- **Your task**:
Find all lines below containing the string "arraybackslash" and return them.

◆ ◆ ◆

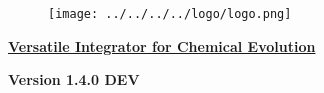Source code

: 
\begin{center}
\begin{figure}[!h]
\centering
\texttt{[image: ../../../../logo/logo.png]}
\end{figure}
\underline{\LARGE \textbf{Versatile Integrator for Chemical Evolution}}
\par
{\Large \textbf{Version 1.4.0 DEV}}
\end{center}
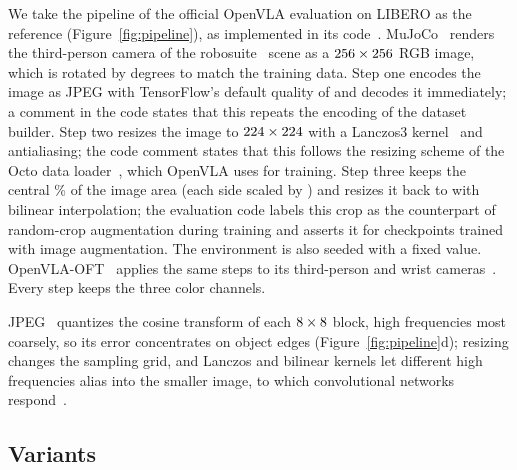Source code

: We take the pipeline of the official OpenVLA evaluation on LIBERO as the reference (Figure~\ref{fig:pipeline}), as implemented in its code~\citep{openvlacode}. MuJoCo~\citep{mujoco} renders the third-person camera of the robosuite~\citep{robosuite} scene as a $256 \times 256$ RGB image, which is rotated by \RotationDeg{} degrees to match the training data. Step one encodes the image as JPEG with TensorFlow's default quality of \JpegQuality{} and decodes it immediately; a comment in the code states that this repeats the encoding of the dataset builder. Step two resizes the image to $224 \times 224$ with a Lanczos3 kernel~\citep{duchon1979} and antialiasing; the code comment states that this follows the resizing scheme of the Octo data loader~\citep{octo}, which OpenVLA uses for training. Step three keeps the central \CropAreaPct\% of the image area (each side scaled by \SideCrop) and resizes it back to \InputRes{} with bilinear interpolation; the evaluation code labels this crop as the counterpart of random-crop augmentation during training and asserts it for checkpoints trained with image augmentation. The environment is also seeded with a fixed value. OpenVLA-OFT~\citep{oft} applies the same steps to its third-person and wrist cameras~\citep{oftcode}. Every step keeps the three color channels.

JPEG~\citep{wallace1992} quantizes the cosine transform of each $8 \times 8$ block, high frequencies most coarsely, so its error concentrates on object edges (Figure~\ref{fig:pipeline}d); resizing changes the sampling grid, and Lanczos and bilinear kernels let different high frequencies alias into the smaller image, to which convolutional networks respond~\citep{azulay2019,zhang2019}.

\subsection{Variants}
\label{sec:variants}

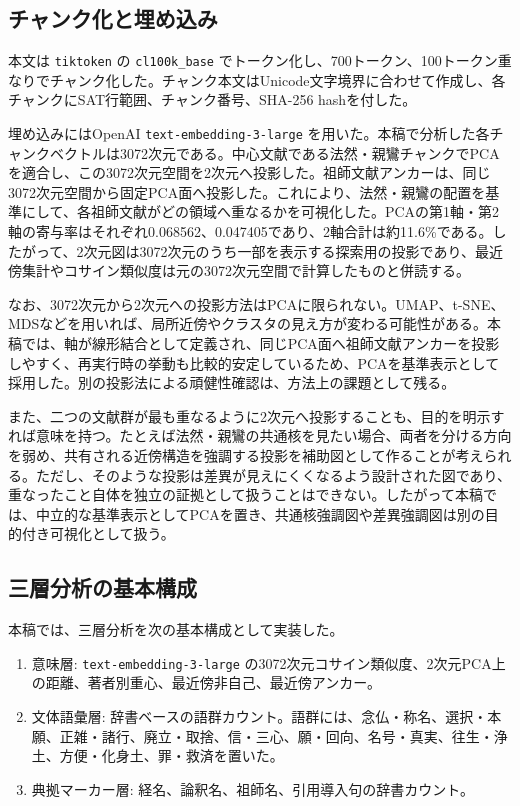 \documentclass[uplatex,dvipdfmx,11pt,a4paper]{jsarticle}
\begin{document}
\subsection{チャンク化と埋め込み}

本文は \texttt{tiktoken} の \texttt{cl100k\_base} でトークン化し、700トークン、100トークン重なりでチャンク化した\cite{tiktoken}。チャンク本文はUnicode文字境界に合わせて作成し、各チャンクにSAT行範囲、チャンク番号、SHA-256 hashを付した。

埋め込みにはOpenAI \texttt{text-embedding-3-large} を用いた\cite{openai-embeddings}。本稿で分析した各チャンクベクトルは3072次元である。中心文献である法然・親鸞チャンクでPCAを適合し、この3072次元空間を2次元へ投影した。祖師文献アンカーは、同じ3072次元空間から固定PCA面へ投影した。これにより、法然・親鸞の配置を基準にして、各祖師文献がどの領域へ重なるかを可視化した。PCAの第1軸・第2軸の寄与率はそれぞれ0.068562、0.047405であり、2軸合計は約11.6\%である。したがって、2次元図は3072次元のうち一部を表示する探索用の投影であり、最近傍集計やコサイン類似度は元の3072次元空間で計算したものと併読する。

なお、3072次元から2次元への投影方法はPCAに限られない。UMAP、t-SNE、MDSなどを用いれば、局所近傍やクラスタの見え方が変わる可能性がある。本稿では、軸が線形結合として定義され、同じPCA面へ祖師文献アンカーを投影しやすく、再実行時の挙動も比較的安定しているため、PCAを基準表示として採用した。別の投影法による頑健性確認は、方法上の課題として残る。

また、二つの文献群が最も重なるように2次元へ投影することも、目的を明示すれば意味を持つ。たとえば法然・親鸞の共通核を見たい場合、両者を分ける方向を弱め、共有される近傍構造を強調する投影を補助図として作ることが考えられる。ただし、そのような投影は差異が見えにくくなるよう設計された図であり、重なったこと自体を独立の証拠として扱うことはできない。したがって本稿では、中立的な基準表示としてPCAを置き、共通核強調図や差異強調図は別の目的付き可視化として扱う。

\subsection{三層分析の基本構成}

本稿では、三層分析を次の基本構成として実装した。

\begin{enumerate}
  \item 意味層: \texttt{text-embedding-3-large} の3072次元コサイン類似度、2次元PCA上の距離、著者別重心、最近傍非自己、最近傍アンカー。
  \item 文体語彙層: 辞書ベースの語群カウント。語群には、念仏・称名、選択・本願、正雑・諸行、廃立・取捨、信・三心、願・回向、名号・真実、往生・浄土、方便・化身土、罪・救済を置いた。
  \item 典拠マーカー層: 経名、論釈名、祖師名、引用導入句の辞書カウント。
\end{enumerate}
\end{document}
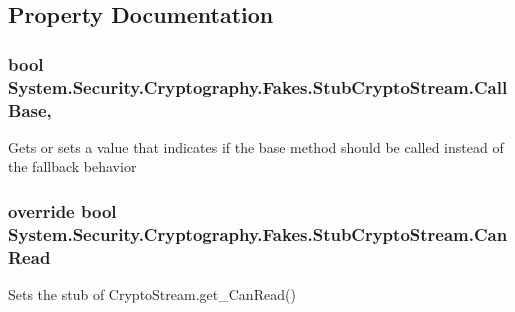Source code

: \subsection{Property Documentation}
\hypertarget{class_system_1_1_security_1_1_cryptography_1_1_fakes_1_1_stub_crypto_stream_a8b70e0dc6d435aadc6b20940d06ebe8e}{
\subsubsection[{Call\-Base}]{\setlength{\rightskip}{0pt plus 5cm}bool System.\-Security.\-Cryptography.\-Fakes.\-Stub\-Crypto\-Stream.\-Call\-Base\hspace{0.3cm}{\ttfamily [get]}, {\ttfamily [set]}}}\label{class_system_1_1_security_1_1_cryptography_1_1_fakes_1_1_stub_crypto_stream_a8b70e0dc6d435aadc6b20940d06ebe8e}


Gets or sets a value that indicates if the base method should be called instead of the fallback behavior

\hypertarget{class_system_1_1_security_1_1_cryptography_1_1_fakes_1_1_stub_crypto_stream_a14c24180a3a6fa93515ead554dc5bffb}{
\subsubsection[{Can\-Read}]{\setlength{\rightskip}{0pt plus 5cm}override bool System.\-Security.\-Cryptography.\-Fakes.\-Stub\-Crypto\-Stream.\-Can\-Read\hspace{0.3cm}{\ttfamily [get]}}}\label{class_system_1_1_security_1_1_cryptography_1_1_fakes_1_1_stub_crypto_stream_a14c24180a3a6fa93515ead554dc5bffb}


Sets the stub of Crypto\-Stream.\-get\-\_\-\-Can\-Read()

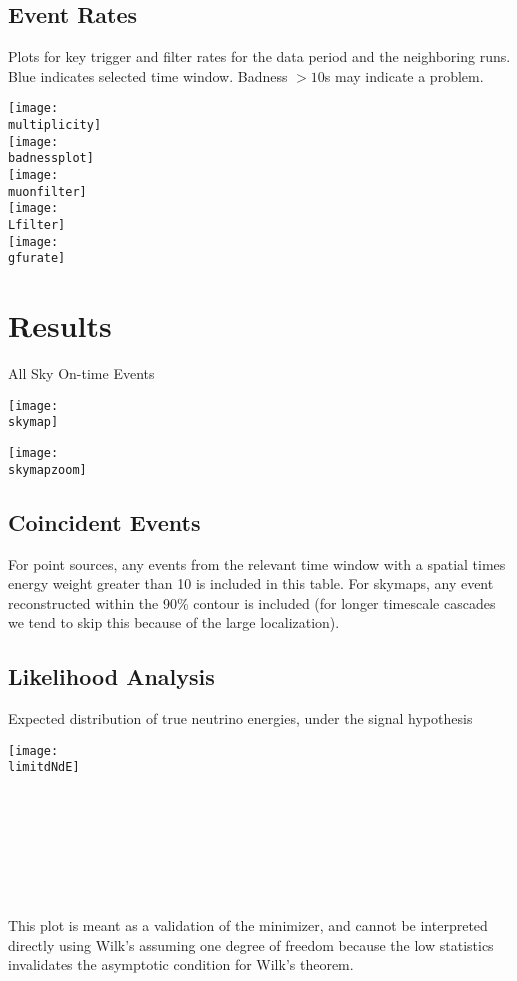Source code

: \documentclass[titlepage]{article}
\begin{document}
\pagebreak
\subsection{Event Rates}
Plots for key trigger and filter rates for the data period
and the neighboring runs.  Blue indicates selected time window.
Badness $>10$s may indicate a problem.

\vspace{1em}
{
 \centering        
 \texttt{[image: \\multiplicity]}\\
 \texttt{[image: \\badnessplot]}\\
 \texttt{[image: \\muonfilter]}\\
 \texttt{[image: \\Lfilter]}\\
 \texttt{[image: \\gfurate]}
}

\pagebreak
\section{Results}

{
  \centering
  {\Large All Sky On-time Events}

  \texttt{[image: \\skymap]}

  \texttt{[image: \\skymapzoom]}
  
}
\pagebreak


\subsection{Coincident Events}
For point sources, any events from the relevant time window with a spatial times energy weight greater than 10 is included in this table. For skymaps, any event reconstructed within the 90\% contour is included (for longer timescale cascades we tend to skip this because of the large localization). 
\event

\subsection{Likelihood Analysis}
\results

\pagebreak
{
  \centering

  {\large Expected distribution of true neutrino energies, under the signal hypothesis }

  \texttt{[image: \\limitdNdE]}
  \\
  \\

  \tsd

  \\
  \\
  \upperlim

  \\
  \\
  \nsscan

  This plot is meant as a validation of the minimizer, and cannot be interpreted directly using Wilk's assuming one degree of freedom because the low statistics invalidates the asymptotic condition for Wilk's theorem.  
}

\vfill
\end{document}
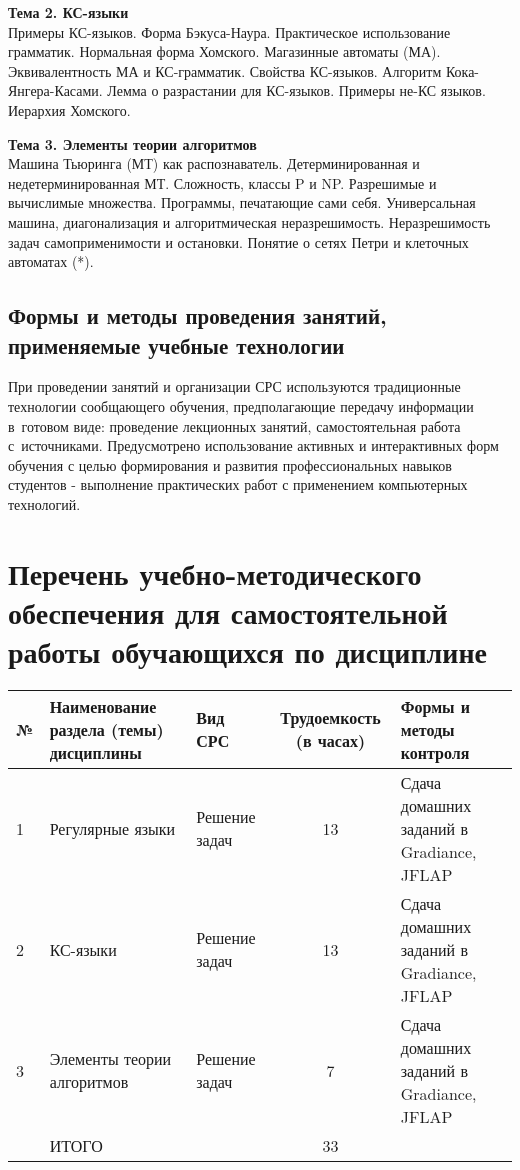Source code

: \documentclass[a4paper,12pt]{article}
\begin{document}
\textbf{Тема 2. КС-языки        }\\
Примеры КС-языков. Форма Бэкуса-Наура. Практическое использование грамматик. Нормальная форма Хомского. Магазинные автоматы (МА). Эквивалентность МА и КС-грамматик. Свойства КС-языков. Алгоритм Кока-Янгера-Касами. Лемма о разрастании для КС-языков. Примеры не-КС языков. Иерархия Хомского.

\textbf{Тема 3. Элементы теории алгоритмов	   }\\
Машина Тьюринга (МТ) как распознаватель. Детерминированная и недетерминированная МТ. Сложность, классы P и NP. Разрешимые и вычислимые множества. Программы, печатающие сами себя. Универсальная машина, диагонализация и алгоритмическая неразрешимость. Неразрешимость задач самоприменимости и остановки. Понятие о сетях Петри и клеточных автоматах (*).
 

\subsection{Формы и методы проведения занятий, применяемые учебные технологии}
При проведении занятий и организации СРС используются традиционные технологии сообщающего обучения, предполагающие передачу информации в~готовом виде: проведение лекционных занятий, самостоятельная работа с~источниками. Предусмотрено использование активных и интерактивных форм обучения с целью формирования и развития профессиональных навыков студентов - выполнение практических работ с применением компьютерных технологий. 



\section{Перечень учебно-методического обеспечения для самостоятельной работы обучающихся по дисциплине}
\begin{longtable}{|l|>{\raggedright\arraybackslash}p{40mm}|>{\raggedright\arraybackslash}p{34mm}|c|>{\raggedright\arraybackslash}p{50mm}|}
\hline
№ & \centering Наименование раздела (темы) дисциплины & 
\centering Вид СРС & \multicolumn{1}{p{14mm}|}{\centering Трудо\-емкость (в часах)} & \centering\arraybackslash Формы и методы контроля\\
\hline
1 & Регулярные языки	           & Решение задач  & 13 & Сдача домашних заданий в Gradiance, JFLAP \\ 
\hline
2 & КС-языки					   & Решение задач  & 13 & Сдача домашних заданий в Gradiance, JFLAP \\ 
\hline
3 & Элементы теории алгоритмов  & Решение задач  &  7 & Сдача домашних заданий в Gradiance, JFLAP \\ 
\hline
 & ИТОГО                       &                & 33 &  \\ 

\hline
\end{longtable}
\end{document}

◆ ◆ ◆

- **Result**:
\begin{longtable}{|l|>{\raggedright\arraybackslash}p{40mm}|>{\raggedright\arraybackslash}p{34mm}|c|>{\raggedright\arraybackslash}p{50mm}|}
\centering Вид СРС & \multicolumn{1}{p{14mm}|}{\centering Трудо\-емкость (в часах)} & \centering\arraybackslash Формы и методы контроля\\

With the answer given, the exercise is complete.